(Stored entries)

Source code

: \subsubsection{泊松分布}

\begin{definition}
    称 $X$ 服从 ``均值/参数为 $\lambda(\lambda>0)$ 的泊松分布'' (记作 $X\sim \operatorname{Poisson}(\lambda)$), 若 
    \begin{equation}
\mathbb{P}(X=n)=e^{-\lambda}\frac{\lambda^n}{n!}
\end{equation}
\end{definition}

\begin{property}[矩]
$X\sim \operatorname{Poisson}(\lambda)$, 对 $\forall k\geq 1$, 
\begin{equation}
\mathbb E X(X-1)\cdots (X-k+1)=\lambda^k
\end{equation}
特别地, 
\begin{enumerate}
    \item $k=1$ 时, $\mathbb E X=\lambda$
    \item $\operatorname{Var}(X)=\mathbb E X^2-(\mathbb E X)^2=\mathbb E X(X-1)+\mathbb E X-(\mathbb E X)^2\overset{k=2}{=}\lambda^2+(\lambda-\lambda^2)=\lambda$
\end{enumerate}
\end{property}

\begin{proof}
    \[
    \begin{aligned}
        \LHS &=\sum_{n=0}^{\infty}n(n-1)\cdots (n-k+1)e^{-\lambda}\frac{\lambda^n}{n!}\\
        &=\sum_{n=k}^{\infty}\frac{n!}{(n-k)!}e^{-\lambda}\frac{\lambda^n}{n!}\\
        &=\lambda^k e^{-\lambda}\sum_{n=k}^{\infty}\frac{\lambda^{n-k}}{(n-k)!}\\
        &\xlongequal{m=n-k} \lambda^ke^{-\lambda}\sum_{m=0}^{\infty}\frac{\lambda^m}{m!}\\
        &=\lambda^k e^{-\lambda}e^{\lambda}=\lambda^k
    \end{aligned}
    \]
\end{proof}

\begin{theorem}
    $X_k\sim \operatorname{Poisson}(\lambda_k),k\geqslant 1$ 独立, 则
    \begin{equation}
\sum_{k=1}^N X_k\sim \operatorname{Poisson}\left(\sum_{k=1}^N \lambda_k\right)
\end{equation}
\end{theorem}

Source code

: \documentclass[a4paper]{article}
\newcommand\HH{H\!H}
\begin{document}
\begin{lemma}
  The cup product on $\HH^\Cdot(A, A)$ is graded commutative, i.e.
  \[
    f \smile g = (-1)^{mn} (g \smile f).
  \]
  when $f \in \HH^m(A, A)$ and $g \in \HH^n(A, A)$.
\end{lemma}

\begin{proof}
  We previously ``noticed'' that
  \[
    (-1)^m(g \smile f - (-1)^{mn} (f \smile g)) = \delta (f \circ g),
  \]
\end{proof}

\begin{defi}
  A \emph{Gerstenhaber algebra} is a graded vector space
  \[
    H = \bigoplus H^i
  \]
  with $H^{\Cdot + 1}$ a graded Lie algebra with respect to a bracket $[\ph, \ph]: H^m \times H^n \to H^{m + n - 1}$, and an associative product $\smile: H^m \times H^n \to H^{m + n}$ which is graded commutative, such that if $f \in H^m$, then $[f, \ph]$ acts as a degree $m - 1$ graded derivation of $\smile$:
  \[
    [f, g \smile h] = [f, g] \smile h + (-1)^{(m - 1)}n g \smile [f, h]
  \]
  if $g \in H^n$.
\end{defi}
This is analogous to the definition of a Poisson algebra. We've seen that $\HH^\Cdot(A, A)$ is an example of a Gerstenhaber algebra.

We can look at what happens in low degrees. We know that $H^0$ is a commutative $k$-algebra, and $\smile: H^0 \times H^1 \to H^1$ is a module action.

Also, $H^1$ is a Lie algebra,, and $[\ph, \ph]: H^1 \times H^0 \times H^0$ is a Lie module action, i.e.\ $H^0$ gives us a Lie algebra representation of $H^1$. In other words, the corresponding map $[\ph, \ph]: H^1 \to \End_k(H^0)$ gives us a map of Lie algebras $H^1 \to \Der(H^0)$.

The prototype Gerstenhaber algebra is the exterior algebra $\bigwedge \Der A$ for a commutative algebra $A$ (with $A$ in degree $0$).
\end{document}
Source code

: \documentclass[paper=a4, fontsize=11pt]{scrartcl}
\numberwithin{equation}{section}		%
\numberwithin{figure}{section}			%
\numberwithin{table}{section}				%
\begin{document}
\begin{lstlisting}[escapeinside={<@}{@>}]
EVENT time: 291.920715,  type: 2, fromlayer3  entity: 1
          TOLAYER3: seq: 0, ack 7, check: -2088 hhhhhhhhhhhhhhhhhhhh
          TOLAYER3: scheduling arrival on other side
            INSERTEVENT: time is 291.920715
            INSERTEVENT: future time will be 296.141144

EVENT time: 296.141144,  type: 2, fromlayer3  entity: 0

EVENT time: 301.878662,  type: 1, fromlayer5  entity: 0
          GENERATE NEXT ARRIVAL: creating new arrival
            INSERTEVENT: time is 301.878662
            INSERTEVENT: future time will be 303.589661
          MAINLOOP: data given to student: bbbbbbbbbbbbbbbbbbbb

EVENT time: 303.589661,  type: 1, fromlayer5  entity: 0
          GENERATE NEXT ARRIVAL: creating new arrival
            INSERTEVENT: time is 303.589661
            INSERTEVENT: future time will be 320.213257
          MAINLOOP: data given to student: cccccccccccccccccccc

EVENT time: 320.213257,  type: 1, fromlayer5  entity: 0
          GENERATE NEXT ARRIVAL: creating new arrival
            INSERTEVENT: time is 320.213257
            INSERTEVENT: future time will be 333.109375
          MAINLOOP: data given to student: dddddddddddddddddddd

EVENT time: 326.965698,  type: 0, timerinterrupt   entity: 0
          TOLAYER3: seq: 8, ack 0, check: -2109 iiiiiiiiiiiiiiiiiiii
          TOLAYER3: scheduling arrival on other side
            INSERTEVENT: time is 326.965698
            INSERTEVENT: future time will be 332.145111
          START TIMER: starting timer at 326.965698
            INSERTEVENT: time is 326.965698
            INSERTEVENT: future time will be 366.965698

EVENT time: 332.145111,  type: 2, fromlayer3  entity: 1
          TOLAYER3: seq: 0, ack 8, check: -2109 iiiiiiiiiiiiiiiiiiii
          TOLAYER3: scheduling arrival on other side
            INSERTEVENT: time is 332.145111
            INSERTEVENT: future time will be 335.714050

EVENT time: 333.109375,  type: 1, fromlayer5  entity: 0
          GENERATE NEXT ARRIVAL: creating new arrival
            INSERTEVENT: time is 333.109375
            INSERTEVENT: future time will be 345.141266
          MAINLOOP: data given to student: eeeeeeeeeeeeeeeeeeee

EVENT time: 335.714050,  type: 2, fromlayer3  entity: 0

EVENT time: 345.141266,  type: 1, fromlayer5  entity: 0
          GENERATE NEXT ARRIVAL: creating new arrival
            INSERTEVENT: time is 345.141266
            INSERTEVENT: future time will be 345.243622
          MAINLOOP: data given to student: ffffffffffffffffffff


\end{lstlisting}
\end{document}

= Task details =
If a line comes after the one that contains "时, $\mathbb E X=\lambda$", leave it out; return every line of the entries up to that point exactly, starting with the first, with that line included.

= Your solution =
Source code

: \subsubsection{泊松分布}

\begin{definition}
    称 $X$ 服从 ``均值/参数为 $\lambda(\lambda>0)$ 的泊松分布'' (记作 $X\sim \operatorname{Poisson}(\lambda)$), 若 
    \begin{equation}
\mathbb{P}(X=n)=e^{-\lambda}\frac{\lambda^n}{n!}
\end{equation}
\end{definition}

\begin{property}[矩]
$X\sim \operatorname{Poisson}(\lambda)$, 对 $\forall k\geq 1$, 
\begin{equation}
\mathbb E X(X-1)\cdots (X-k+1)=\lambda^k
\end{equation}
特别地, 
\begin{enumerate}
    \item $k=1$ 时, $\mathbb E X=\lambda$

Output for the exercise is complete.